Five Open Source Omni AI Models for Multimodal Processing
- •Five open-source omni models now support unified processing of text, images, audio, and video.
- •NVIDIA Nemotron 3 Nano Omni 30B A3B and Qwen3-Omni 30B A3B lead high-capacity multimodal tasks.
- •MiniCPM-o 4.5 and DeepSeek Janus-Pro 7B enable specialized streaming and image generation features.

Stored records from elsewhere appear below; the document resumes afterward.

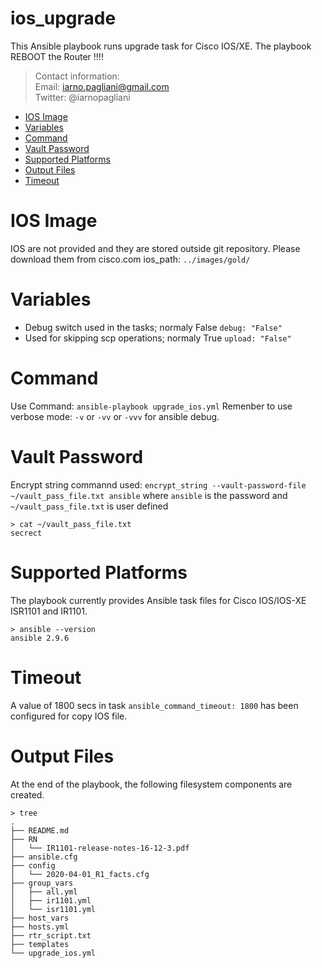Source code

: # ios_upgrade
This Ansible playbook runs upgrade task for Cisco IOS/XE.
The playbook REBOOT the Router !!!!

> Contact information:\
> Email:    iarno.pagliani@gmail.com\
> Twitter:  @iarnopagliani

  * [IOS Image](#ios-image)
  * [Variables](#variables)
  * [Command](#command)
  * [Vault Password](#vault-password)
  * [Supported Platforms](#supported-platforms)
  * [Output Files](#output-files)
  * [Timeout](#timeout)

# IOS Image
IOS are not provided and they are stored outside git repository. Please download them from cisco.com
ios_path: `../images/gold/`

# Variables
- Debug switch used in the tasks; normaly False
    `debug: "False"`
- Used for skipping scp operations; normaly True
    `upload: "False"`

# Command
Use Command: `ansible-playbook upgrade_ios.yml`
Remenber to use verbose mode: `-v` or `-vv` or `-vvv` for ansible debug.

# Vault Password
Encrypt string commannd used:
`encrypt_string --vault-password-file ~/vault_pass_file.txt ansible`
where `ansible` is the password and `~/vault_pass_file.txt` is user defined

```
> cat ~/vault_pass_file.txt
secrect
```

# Supported Platforms
The playbook currently provides Ansible task files for Cisco IOS/IOS-XE ISR1101 and IR1101.
```
> ansible --version
ansible 2.9.6
```
# Timeout
A value of 1800 secs in task `ansible_command_timeout: 1800` has been configured for copy IOS file.

# Output Files
At the end of the playbook, the following filesystem components are created.
```
> tree
.
├── README.md
├── RN
│   └── IR1101-release-notes-16-12-3.pdf
├── ansible.cfg
├── config
│   └── 2020-04-01_R1_facts.cfg
├── group_vars
│   ├── all.yml
│   ├── ir1101.yml
│   └── isr1101.yml
├── host_vars
├── hosts.yml
├── rtr_script.txt
├── templates
└── upgrade_ios.yml
```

Open-source omni AI models have evolved to process text, images, audio, and video within unified frameworks, moving away from disparate model architectures. These systems now support diverse workflows including real-time multimodal interaction and document reasoning.
The NVIDIA Nemotron 3 Nano Omni 30B A3B Reasoning model offers 30B parameters based on a Mamba2-Transformer hybrid Mixture-of-Experts architecture. It features 3B active parameters per token and a 256K-token context window, optimized for enterprise-grade video, speech, and document analysis. Meanwhile, Google Gemma 4 12B IT serves as a compact 12B multimodal model for self-hosted applications. It utilizes an encoder-free architecture that projects raw image patches and audio waveforms directly into the language model's embedding space, supporting a 256K-token context window.
Qwen3-Omni 30B A3B Instruct provides natively end-to-end multilingual capabilities with a Thinker-Talker design for real-time speech and video dialogue. It supports 119 text languages, 19 speech input languages, and 10 speech output languages. DeepSeek Janus-Pro 7B focuses on both visual understanding and generation, utilizing SigLIP-L as a vision encoder alongside a dedicated image tokenizer for autoregressive tasks.
MiniCPM-o 4.5, a 9B parameter model, supports full-duplex multimodal live streaming by combining components such as SigLIP2, Whisper-medium, and CosyVoice2. It allows continuous video and audio processing with text and speech outputs, compatible with inference frameworks like vLLM and SGLang. These developments represent a transition toward integrated models that can see, listen, and reason with lower latency than previous generation systems.